# Prompt
Wherever the string "Support" shows up in the data below, copy the whole line.

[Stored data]
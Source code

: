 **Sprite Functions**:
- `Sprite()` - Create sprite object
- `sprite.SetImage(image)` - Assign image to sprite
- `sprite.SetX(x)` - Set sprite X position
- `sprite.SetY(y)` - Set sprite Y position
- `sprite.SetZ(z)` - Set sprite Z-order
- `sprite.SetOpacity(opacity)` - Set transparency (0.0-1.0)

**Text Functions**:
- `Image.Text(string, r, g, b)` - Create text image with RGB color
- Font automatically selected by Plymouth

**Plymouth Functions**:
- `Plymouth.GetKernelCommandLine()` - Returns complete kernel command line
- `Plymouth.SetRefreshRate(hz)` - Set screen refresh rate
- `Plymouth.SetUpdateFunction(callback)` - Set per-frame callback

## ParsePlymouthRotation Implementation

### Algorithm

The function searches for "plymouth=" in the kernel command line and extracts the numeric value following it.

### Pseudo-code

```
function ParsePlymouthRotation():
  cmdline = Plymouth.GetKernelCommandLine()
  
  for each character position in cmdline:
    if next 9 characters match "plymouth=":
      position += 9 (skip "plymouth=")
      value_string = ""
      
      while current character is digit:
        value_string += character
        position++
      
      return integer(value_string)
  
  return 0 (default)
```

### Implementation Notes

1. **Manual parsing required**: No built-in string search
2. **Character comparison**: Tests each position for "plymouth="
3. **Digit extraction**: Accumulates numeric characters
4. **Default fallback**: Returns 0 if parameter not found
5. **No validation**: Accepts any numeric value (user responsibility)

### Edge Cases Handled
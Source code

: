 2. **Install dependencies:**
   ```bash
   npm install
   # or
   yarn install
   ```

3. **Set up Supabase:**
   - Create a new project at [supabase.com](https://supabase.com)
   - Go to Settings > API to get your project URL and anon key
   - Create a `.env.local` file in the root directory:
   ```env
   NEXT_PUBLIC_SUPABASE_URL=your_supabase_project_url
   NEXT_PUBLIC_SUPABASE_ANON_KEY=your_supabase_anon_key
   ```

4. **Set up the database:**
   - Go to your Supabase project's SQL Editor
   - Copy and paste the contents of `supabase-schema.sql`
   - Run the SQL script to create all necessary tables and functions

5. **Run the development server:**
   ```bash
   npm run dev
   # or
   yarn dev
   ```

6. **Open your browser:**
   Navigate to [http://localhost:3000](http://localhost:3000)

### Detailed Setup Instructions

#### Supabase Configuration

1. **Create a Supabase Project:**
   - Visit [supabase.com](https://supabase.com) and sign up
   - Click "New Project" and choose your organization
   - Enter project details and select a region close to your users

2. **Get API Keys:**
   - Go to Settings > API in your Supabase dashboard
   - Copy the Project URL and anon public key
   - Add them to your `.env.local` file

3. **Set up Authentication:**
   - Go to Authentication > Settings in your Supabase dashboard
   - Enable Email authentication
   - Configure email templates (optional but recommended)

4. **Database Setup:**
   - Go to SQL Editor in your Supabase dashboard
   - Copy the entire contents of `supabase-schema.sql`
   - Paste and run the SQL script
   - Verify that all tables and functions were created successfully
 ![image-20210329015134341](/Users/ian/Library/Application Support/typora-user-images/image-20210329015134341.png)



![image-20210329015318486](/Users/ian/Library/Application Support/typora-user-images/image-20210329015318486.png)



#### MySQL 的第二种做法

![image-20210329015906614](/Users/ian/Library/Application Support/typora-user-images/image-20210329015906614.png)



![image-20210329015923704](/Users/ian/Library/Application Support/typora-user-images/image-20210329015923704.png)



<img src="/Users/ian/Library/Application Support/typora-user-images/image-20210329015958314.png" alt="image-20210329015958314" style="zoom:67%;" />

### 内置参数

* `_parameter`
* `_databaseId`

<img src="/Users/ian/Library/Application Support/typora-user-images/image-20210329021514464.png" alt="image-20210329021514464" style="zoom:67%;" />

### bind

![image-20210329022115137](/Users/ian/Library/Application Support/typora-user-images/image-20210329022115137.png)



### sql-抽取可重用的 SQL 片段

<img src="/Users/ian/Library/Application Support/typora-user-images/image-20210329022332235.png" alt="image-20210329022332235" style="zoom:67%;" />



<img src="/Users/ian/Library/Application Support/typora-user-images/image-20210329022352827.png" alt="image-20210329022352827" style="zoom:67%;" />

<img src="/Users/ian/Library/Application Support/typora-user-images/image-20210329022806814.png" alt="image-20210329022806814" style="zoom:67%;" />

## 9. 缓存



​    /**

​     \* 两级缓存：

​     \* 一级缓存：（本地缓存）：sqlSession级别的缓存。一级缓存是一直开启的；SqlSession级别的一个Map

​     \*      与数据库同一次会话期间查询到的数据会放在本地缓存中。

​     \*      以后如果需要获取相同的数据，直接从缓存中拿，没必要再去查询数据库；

# Answer to the problem
 ![image-20210329015134341](/Users/ian/Library/Application Support/typora-user-images/image-20210329015134341.png)
![image-20210329015318486](/Users/ian/Library/Application Support/typora-user-images/image-20210329015318486.png)
![image-20210329015906614](/Users/ian/Library/Application Support/typora-user-images/image-20210329015906614.png)
![image-20210329015923704](/Users/ian/Library/Application Support/typora-user-images/image-20210329015923704.png)
<img src="/Users/ian/Library/Application Support/typora-user-images/image-20210329015958314.png" alt="image-20210329015958314" style="zoom:67%;" />
<img src="/Users/ian/Library/Application Support/typora-user-images/image-20210329021514464.png" alt="image-20210329021514464" style="zoom:67%;" />
![image-20210329022115137](/Users/ian/Library/Application Support/typora-user-images/image-20210329022115137.png)
<img src="/Users/ian/Library/Application Support/typora-user-images/image-20210329022332235.png" alt="image-20210329022332235" style="zoom:67%;" />
<img src="/Users/ian/Library/Application Support/typora-user-images/image-20210329022352827.png" alt="image-20210329022352827" style="zoom:67%;" />
<img src="/Users/ian/Library/Application Support/typora-user-images/image-20210329022806814.png" alt="image-20210329022806814" style="zoom:67%;" />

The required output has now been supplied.